The young men all nod in unison.

“This the way we bang on a mothafucking daily basis,” Tony says. “Every time we see them Bloods up in here, we popping at them, we clapping at them. Shit’s about to get real after what they did to Crazy Ray. Aight?”

The hustlers nod again, seeming excited by the prospect of exacting vengeance.

“One other piece of business, then I’ll let y’all get back to work. Name of the product changing as of right now. We calling the two-for-one bags ‘Ghost Rider,’ because when you smoke that shit, you feel all Johnny Blaze.”

The Hempstead gangs change the names of their product every few weeks, even though there’s generally no difference between one “brand” and another. Before Ghost Rider, Crips’ vials and baggies had been called “Luda,” which had replaced “Scarface,” and before that, “Reebok.” Just like the advertising executives on Madison Avenue, gangs know that finding the perfect name for their brand can make it more desirable to customers, even if nothing about the product itself changes. Crips touts must either hype the brand with success or face Tony’s wrath. And selling the two-for-one bags is a priority, since they get customers hooked on a higher dose of crack. When the “special” is over and prices double, most pipeheads will fork over the extra cash without a second thought.

A few blocks away on MLK, Tony tells his men, Bloods are slinging their own newly named product: “Occupy.”

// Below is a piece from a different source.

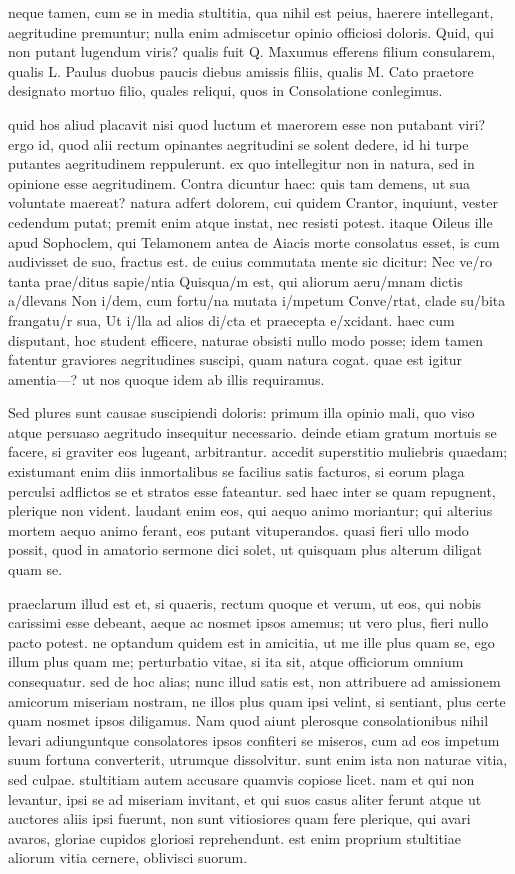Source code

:  neque tamen, cum se in media stultitia, qua nihil est peius, haerere intellegant, aegritudine premuntur; nulla enim admiscetur opinio officiosi doloris. Quid, qui non putant lugendum viris? qualis fuit Q. Maxumus efferens filium consularem, qualis L. Paulus duobus paucis diebus amissis filiis, qualis M. Cato praetore designato mortuo filio, quales reliqui, quos in Consolatione conlegimus.

 quid hos aliud placavit nisi quod luctum et maerorem esse non putabant viri? ergo id, quod alii rectum opinantes aegritudini se solent dedere, id hi turpe putantes aegritudinem reppulerunt. ex quo intellegitur non in natura, sed in opinione esse aegritudinem. Contra dicuntur haec: quis tam demens, ut sua voluntate maereat? natura adfert dolorem, cui quidem Crantor, inquiunt, vester cedendum putat; premit enim atque instat, nec resisti potest. itaque Oileus ille apud Sophoclem, qui Telamonem antea de Aiacis morte consolatus esset, is cum audivisset de suo, fractus est. de cuius commutata mente sic dicitur: Nec ve/ro tanta prae/ditus sapie/ntia Quisqua/m est, qui aliorum aeru/mnam dictis a/dlevans Non i/dem, cum fortu/na mutata i/mpetum Conve/rtat, clade su/bita frangatu/r sua, Ut i/lla ad alios di/cta et praecepta e/xcidant. haec cum disputant, hoc student efficere, naturae obsisti nullo modo posse; idem tamen fatentur graviores aegritudines suscipi, quam natura cogat. quae est igitur amentia—? ut nos quoque idem ab illis requiramus.

 Sed plures sunt causae suscipiendi doloris: primum illa opinio mali, quo viso atque persuaso aegritudo insequitur necessario. deinde etiam gratum mortuis se facere, si graviter eos lugeant, arbitrantur. accedit superstitio muliebris quaedam; existumant enim diis inmortalibus se facilius satis facturos, si eorum plaga perculsi adflictos se et stratos esse fateantur. sed haec inter se quam repugnent, plerique non vident. laudant enim eos, qui aequo animo moriantur; qui alterius mortem aequo animo ferant, eos putant vituperandos. quasi fieri ullo modo possit, quod in amatorio sermone dici solet, ut quisquam plus alterum diligat quam se.

 praeclarum illud est et, si quaeris, rectum quoque et verum, ut eos, qui nobis carissimi esse debeant, aeque ac nosmet ipsos amemus; ut vero plus, fieri nullo pacto potest. ne optandum quidem est in amicitia, ut me ille plus quam se, ego illum plus quam me; perturbatio vitae, si ita sit, atque officiorum omnium consequatur. sed de hoc alias; nunc illud satis est, non attribuere ad amissionem amicorum miseriam nostram, ne illos plus quam ipsi velint, si sentiant, plus certe quam nosmet ipsos diligamus. Nam quod aiunt plerosque consolationibus nihil levari adiunguntque consolatores ipsos confiteri se miseros, cum ad eos impetum suum fortuna converterit, utrumque dissolvitur. sunt enim ista non naturae vitia, sed culpae. stultitiam autem accusare quamvis copiose licet. nam et qui non levantur, ipsi se ad miseriam invitant, et qui suos casus aliter ferunt atque ut auctores aliis ipsi fuerunt, non sunt vitiosiores quam fere plerique, qui avari avaros, gloriae cupidos gloriosi reprehendunt. est enim proprium stultitiae aliorum vitia cernere, oblivisci suorum.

“You tell our customers that Occupy package is weak, and they need to get turned on to Ghost Rider for twice as much at the same price,” Tony says. “This shit going to sell itself because it’s premium, but you all being vocal ain’t going to hurt none.”

Tony looks around at each of the gangsters, eyebrows raised, expecting questions. Bolo Jay’s hand shoots up.

“Yeah?” Tony says.

“Yo, why we calling it Ghost Rider?” asks Bolo.

“Because that’s what the fuck we calling it, nigga,” Tony says.

“But why him instead of a better comic book character?” Bolo continues. “Why don’t we call it Spider-Man or Hulk? Yo, even better, what about Beast from X-Men? Beast off the chain.”

The Crips standing in the street all laugh, except for Tony.

“Yo, you think this funny?” Tony says.

Bolo is still a Crips associate, not yet an official member. And in Tony’s view, he’s been acting like a little kid for weeks now instead of stepping up during his tryout shifts and proving he belongs. There are also suspicions among some Crips—though no hard proof—that Bolo’s been skimming coke from the gang’s packages to sell on the side. Even worse, there’s talk that he’d fed cops information about Big Mac’s murder. Bolo, undeterred by those previous strikes against him, keeps on talking.

“Nah, I’m just saying, if the name going to be a superhero, it should be the best superhero, right?”

Tony doesn’t answer. Instead, he pulls a rubber-gripped Glock from his waistband and slams it into Bolo’s nose, splitting it open in a spray of blood and mucus. The rest of the crew watches in silence, backing away from their bleeding compatriot. No one dares go over to help him—not until Tony climbs back in the Denali and drives off. Tyrek beside him continues to suck on his toothpick, smiling at the bloody scene left in his wake.

Such acts of sadistic violence, so seemingly out of proportion to the incidents that trigger them, are daily occurrences in the Triangle. Perhaps, Tony confides later, he’s guilty of posturing, of trying to appear tougher than he needed to in front of the younger Crips and, in doing so, behaved more cruelly than the circumstance required. On the other hand, maybe it was a perfectly reasonable response, he says, given that the memory of Crazy Ray’s murder, and Tony’s overwhelming desire to avenge it, is still fresh.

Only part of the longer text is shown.